Cassey Ho shares her body image struggles. (Photo: Getty Images)
YouTube fitness star Cassey Ho, who has more than 3 million subscribers in her Blogilates community and is dedicated to empowering women to love their bodies, admitted that criticism from her own followers, as well as comparing herself with others on social media, led to feelings of self-shame.
“I used to have an eating disorder and a body image disorder because I thought I had to be super skinny and super toned and all of that kind of stuff, and compared myself with other fitness people and Instagrammers,“ stated Ho during the #GirlLove panel on the Kia Mainstage at VidCon 2016, as reported by People.com.
In fact, the creator of Pop Pilates confessed that the barrage of body shaming comments resulted in a “physical war” between herself and her body.
“Generally speaking, it’s normal for people to compare because we’re aspirational,” Robi Ludwig, a psychotherapist and author of Your Best Age Is Now, tells Yahoo Beauty. “The positive aspect of comparing and contrasting is because we want to improve ourselves, and part of that is figuring out what’s around us and how do we want to acclimate to be better. However, the downside is when we have a sensitivity in a certain area and seeing unrealistic posts that are not achievable by the masses.”

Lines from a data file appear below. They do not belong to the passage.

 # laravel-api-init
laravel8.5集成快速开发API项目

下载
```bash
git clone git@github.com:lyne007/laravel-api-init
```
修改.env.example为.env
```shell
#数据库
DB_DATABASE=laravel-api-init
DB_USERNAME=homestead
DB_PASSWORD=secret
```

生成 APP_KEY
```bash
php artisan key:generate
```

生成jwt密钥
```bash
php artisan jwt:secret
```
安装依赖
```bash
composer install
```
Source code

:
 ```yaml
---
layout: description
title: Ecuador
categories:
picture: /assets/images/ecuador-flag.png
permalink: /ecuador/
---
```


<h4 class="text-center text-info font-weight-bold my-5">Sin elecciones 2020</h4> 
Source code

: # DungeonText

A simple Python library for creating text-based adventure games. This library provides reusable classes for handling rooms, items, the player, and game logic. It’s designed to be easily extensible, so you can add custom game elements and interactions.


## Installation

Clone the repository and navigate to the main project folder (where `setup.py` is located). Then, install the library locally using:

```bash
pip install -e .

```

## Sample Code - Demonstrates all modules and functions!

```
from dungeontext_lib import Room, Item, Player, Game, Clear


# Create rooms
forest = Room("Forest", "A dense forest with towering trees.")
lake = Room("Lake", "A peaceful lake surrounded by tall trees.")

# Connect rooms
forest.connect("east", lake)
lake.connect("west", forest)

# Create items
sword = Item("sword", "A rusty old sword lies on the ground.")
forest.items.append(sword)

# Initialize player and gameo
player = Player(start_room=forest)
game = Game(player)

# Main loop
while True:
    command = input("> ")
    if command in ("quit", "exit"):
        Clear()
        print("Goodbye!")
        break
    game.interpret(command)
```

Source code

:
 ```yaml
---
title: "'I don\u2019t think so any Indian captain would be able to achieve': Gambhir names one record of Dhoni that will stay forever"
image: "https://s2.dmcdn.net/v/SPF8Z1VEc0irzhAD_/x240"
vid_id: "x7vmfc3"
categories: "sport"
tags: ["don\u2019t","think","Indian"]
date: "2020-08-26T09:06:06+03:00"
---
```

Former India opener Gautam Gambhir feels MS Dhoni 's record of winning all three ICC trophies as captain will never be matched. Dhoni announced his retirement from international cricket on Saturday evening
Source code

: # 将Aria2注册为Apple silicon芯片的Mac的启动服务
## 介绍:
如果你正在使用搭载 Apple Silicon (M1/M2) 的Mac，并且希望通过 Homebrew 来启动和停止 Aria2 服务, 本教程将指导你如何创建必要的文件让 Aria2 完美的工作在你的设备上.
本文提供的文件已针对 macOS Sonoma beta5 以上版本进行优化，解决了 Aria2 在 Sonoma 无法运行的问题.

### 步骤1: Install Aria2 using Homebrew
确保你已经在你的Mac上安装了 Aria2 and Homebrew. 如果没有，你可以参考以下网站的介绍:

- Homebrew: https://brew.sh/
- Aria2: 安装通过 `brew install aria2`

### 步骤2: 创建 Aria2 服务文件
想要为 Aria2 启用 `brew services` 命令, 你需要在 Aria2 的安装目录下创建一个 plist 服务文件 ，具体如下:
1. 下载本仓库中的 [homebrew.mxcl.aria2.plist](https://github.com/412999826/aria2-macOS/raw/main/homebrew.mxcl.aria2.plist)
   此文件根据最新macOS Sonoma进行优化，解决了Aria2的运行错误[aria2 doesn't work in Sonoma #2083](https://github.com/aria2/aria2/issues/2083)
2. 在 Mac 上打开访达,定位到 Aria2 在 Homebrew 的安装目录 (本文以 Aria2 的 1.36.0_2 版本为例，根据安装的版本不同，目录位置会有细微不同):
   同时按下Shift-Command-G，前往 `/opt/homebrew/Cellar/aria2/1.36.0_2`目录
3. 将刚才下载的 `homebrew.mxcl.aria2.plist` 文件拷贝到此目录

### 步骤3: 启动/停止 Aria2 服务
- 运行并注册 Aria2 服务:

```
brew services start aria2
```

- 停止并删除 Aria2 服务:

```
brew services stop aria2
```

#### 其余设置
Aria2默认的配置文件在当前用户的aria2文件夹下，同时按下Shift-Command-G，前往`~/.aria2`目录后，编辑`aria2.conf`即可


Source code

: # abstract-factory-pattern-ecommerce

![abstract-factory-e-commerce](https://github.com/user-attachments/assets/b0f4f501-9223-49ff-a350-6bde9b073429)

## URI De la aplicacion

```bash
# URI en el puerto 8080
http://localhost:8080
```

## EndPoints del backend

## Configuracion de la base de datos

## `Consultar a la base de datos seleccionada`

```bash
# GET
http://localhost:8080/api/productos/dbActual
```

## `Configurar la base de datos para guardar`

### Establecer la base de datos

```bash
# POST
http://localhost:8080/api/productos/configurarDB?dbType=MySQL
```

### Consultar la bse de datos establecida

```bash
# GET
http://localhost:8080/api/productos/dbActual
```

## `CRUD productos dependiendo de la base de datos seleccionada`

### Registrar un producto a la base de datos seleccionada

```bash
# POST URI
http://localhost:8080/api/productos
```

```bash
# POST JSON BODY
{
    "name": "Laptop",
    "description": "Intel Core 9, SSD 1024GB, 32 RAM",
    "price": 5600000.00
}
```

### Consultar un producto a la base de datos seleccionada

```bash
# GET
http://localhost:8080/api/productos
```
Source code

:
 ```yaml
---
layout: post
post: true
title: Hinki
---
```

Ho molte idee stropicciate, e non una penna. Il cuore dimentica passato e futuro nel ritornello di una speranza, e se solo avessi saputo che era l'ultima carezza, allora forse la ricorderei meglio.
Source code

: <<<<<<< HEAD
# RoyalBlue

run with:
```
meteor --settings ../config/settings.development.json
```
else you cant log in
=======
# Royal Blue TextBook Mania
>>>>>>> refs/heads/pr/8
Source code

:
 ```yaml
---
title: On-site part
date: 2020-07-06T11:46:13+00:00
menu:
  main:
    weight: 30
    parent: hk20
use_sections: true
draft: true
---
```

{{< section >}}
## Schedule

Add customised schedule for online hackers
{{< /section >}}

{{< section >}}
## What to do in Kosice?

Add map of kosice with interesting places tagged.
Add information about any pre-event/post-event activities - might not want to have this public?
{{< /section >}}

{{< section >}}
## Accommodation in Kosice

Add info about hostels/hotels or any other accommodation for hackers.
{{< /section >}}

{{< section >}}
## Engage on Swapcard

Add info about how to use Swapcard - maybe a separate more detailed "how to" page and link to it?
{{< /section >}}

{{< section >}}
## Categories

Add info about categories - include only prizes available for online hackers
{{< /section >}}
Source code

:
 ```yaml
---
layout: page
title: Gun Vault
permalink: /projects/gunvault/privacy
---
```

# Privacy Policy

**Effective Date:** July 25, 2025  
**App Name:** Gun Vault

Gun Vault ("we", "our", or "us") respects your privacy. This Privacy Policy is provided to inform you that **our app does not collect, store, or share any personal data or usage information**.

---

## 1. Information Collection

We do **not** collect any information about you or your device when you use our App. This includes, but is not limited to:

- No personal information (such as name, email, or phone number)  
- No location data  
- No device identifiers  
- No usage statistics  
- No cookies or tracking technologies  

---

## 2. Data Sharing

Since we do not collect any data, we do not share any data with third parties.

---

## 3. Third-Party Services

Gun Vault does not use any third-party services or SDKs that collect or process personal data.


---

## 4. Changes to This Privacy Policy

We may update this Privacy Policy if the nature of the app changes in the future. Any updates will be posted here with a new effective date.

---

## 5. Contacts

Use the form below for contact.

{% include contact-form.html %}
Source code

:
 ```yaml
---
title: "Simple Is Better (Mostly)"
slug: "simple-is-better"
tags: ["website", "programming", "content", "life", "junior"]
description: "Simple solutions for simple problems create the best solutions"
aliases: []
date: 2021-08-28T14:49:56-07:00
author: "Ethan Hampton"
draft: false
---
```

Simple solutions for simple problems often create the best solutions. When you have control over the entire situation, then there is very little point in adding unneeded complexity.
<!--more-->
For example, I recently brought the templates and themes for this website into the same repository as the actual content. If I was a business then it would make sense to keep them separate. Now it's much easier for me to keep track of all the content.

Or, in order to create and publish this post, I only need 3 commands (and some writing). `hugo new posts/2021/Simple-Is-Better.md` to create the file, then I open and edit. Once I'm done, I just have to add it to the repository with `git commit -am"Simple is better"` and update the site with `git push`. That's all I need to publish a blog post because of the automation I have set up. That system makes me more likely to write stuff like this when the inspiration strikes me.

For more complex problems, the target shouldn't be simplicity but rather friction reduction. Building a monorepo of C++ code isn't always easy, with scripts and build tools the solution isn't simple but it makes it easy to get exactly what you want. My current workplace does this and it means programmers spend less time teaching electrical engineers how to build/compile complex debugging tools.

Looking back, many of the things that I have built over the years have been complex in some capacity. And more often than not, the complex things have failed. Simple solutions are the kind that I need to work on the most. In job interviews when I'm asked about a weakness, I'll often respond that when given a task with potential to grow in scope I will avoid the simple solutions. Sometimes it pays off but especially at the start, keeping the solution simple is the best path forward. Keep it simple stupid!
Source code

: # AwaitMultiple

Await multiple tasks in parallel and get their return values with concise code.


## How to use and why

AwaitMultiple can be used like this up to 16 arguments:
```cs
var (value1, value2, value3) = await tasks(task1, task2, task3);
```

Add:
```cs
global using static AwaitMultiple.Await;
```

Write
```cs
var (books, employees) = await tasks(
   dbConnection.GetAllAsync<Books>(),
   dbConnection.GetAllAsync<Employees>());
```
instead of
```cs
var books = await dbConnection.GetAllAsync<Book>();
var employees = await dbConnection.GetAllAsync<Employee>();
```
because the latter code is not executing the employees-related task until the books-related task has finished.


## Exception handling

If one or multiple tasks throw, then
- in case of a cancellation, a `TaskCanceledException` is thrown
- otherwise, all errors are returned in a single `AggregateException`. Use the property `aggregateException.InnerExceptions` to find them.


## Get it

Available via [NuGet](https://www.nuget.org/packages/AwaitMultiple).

As a result, being inundated with these types of images in your feed can “raise feelings of being inadequate, leave us feeling shameful, and trigger a negative dialogue.”
Ludwig feels the one-on-one interaction with social media can heighten this unsettling response. “When you’re looking at your phone or computer and nobody else is around, it’s almost like you’re alone, dealing with your own private thoughts and not distracted by the real activities of everyday living,” she explains. “It’s in these moments when people tend to be very self-critical and to feel victimized by life.”
Her advice: Remember that images can be deceiving. “It’s important to keep in mind that whatever you’re seeing posted is a form of PR [public relations],” she states. “You’re not getting the whole picture, you’re only getting part of the picture.”
Also, give yourself permission to censor what you follow on social media accordingly. This certainly doesn’t mean all fitness-based social media pages — or social media overall — can be bad for your health. ”[But] if you find that viewing these selfies leaves you feeling unmotivated or ends up triggering unhealthy behaviors or mindsets, then you need to limit yourself because that’s toxic,” states Ludwig. “We don’t tend to think of social media as being potentially toxic, but anything can be.”